* _Try it_:
Please tally the lines below that contain the word "unit" and reply with the total alone.

* _Listed records_:
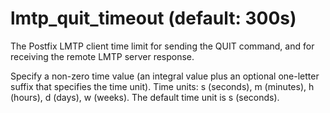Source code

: # lmtp_quit_timeout (default: 300s)

The Postfix LMTP client time limit for sending the QUIT command,
and for receiving the remote LMTP server response.



 Specify a non-zero time value (an integral value plus an optional
one-letter suffix that specifies the time unit). Time units: s
(seconds), m (minutes), h (hours), d (days), w (weeks).
The default time unit is s (seconds). 


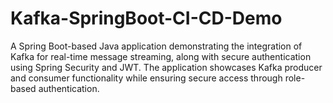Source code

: # Kafka-SpringBoot-CI-CD-Demo 
A Spring  Boot-based Java application demonstrating the integration of Kafka for real-time message streaming, along with secure authentication using Spring Security and JWT. The application showcases Kafka producer and consumer functionality while ensuring secure access through role-based authentication.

* _Output for this exercise_:
2